Einen Tag später wurde auf der Rennbahn am Volkspark die traditionelle Championship von Bahrenfeld entschieden, dotiert mit 60.000 DM, und der Deutsche Fünfjährigen-Zirkel I, ebenfalls um 60.000 DM. In der Championship trugen Rudi Haller und das Besitzerteam Holzapfel / Nitsche mit Appleton erneut die Favoritenehren, doch scheiterte das Gespann 300 Meter vor dem Ziel an einer Galoppade. Der Sieg fiel an Heiner Christiansen, der für Toto 362:10 mit Jörg Bigengs Chess Oman triumphierte. Sowohl die Zweier- als auch die Dreiwette waren nicht getroffen.

Den Erwartungen entsprach der Sieg von Gerd Schusters Miami in der Hand von Hans-Joachim Tipke im Fünfjährigen-Zirkel. Allerdings musste sich die Native Starlight-Tochter zum Schluss ganz lang machen, um Havana Island mit Heiner Christiansen in Schach zu halten.

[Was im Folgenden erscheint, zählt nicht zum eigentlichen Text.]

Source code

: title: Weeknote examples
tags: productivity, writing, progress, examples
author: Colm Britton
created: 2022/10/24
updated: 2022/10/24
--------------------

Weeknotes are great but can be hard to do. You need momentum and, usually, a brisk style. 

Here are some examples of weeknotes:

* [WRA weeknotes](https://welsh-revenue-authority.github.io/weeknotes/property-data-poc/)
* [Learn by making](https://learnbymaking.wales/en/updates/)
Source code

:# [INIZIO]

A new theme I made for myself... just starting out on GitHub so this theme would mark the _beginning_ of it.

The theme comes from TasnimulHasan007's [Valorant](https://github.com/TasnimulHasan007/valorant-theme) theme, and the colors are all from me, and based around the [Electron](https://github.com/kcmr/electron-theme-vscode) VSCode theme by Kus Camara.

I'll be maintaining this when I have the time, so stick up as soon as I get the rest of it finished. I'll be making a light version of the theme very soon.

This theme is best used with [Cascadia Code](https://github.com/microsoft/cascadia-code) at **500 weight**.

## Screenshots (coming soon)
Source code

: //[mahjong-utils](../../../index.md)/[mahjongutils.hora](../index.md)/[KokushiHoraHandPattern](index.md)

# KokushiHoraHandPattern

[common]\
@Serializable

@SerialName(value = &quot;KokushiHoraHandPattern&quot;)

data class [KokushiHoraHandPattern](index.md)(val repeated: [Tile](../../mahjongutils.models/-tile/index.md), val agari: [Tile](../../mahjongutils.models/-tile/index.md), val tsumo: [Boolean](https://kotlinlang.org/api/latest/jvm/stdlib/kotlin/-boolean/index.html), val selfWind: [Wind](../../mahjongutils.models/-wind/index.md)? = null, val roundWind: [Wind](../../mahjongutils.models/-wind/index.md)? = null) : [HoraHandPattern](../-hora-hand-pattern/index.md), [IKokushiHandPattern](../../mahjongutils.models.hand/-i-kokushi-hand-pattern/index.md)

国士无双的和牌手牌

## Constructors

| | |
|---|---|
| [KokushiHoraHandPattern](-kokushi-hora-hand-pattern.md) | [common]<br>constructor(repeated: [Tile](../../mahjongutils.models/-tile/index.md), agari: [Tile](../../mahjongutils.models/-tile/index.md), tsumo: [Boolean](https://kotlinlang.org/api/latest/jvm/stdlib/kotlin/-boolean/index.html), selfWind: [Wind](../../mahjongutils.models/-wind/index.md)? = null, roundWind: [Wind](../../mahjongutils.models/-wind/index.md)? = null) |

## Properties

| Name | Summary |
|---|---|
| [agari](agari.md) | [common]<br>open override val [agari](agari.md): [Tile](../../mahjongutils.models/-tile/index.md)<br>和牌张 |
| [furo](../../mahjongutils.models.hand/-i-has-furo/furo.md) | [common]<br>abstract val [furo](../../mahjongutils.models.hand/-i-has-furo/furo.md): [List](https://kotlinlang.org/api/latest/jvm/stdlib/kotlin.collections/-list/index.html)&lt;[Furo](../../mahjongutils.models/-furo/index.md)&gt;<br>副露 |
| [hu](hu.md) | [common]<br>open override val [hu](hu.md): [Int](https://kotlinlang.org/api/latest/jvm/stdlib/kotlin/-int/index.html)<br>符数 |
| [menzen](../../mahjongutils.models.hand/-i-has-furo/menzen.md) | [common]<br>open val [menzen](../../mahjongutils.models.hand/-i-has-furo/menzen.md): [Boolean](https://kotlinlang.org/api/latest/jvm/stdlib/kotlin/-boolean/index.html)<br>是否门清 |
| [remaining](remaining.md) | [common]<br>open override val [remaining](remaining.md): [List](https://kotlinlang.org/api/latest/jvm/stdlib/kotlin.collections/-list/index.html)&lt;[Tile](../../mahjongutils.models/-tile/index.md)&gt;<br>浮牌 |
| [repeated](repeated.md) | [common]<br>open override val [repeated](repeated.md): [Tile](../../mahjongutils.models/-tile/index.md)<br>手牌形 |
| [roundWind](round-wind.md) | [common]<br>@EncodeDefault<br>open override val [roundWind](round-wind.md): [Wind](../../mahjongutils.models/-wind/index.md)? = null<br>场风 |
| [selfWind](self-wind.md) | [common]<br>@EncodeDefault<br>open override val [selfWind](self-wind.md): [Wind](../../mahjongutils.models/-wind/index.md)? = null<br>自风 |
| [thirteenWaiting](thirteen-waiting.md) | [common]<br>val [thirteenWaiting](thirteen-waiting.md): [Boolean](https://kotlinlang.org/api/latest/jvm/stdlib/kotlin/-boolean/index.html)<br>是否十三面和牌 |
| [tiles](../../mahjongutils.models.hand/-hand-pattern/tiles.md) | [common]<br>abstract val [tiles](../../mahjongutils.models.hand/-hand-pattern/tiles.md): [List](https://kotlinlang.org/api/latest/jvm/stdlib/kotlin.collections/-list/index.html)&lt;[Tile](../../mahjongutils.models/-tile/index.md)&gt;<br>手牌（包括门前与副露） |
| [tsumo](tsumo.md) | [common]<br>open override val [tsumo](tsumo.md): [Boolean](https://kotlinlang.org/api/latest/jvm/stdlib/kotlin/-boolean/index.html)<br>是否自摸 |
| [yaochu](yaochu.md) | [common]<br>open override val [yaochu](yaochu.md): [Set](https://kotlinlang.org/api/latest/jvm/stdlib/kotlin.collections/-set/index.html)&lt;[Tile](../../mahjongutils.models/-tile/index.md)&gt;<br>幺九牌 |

Der Ostermontag und Dinslaken, das hat noch heute Tradition. Am 8. April 1996 wurde hier der König Pilsener-Pokal entschieden, den sich Oliver Wewering mit Bossmann in Vertretung für seinen in Hamburg weilenden Vater nicht entgehen ließ. Auf Platz zwei endete mit Hurrikan Island und Dirk Schrewe die zweite Wewering-Waffe. Die Gesamtdotierung aller Läufe um den König Pilsener-Pokal betrug damals 213.400 DM.

Ostern 1976
Bereits am Karfreitag erlebte die Derby-Bahn in Berlin-Mariendorf einen Großrenntag mit der Durchführung von vier Läufen der Europameisterschaft der Sulkyfahrer. Vittorio Guzzinati für Italien und Horst Bandemer für Deutschland gewannen zwar kein Rennen, belegten am Ende des Tages aber die Plätze eins und drei nach Punkten. Dazwischen hatte sich Olle Goop aus Schweden geschoben, Vater des heutigen Sulky-Asses Björn Goop. Die Europameisterschaft 1976 endete übrigens mit dem Sieg von Rolf Dautzenberg.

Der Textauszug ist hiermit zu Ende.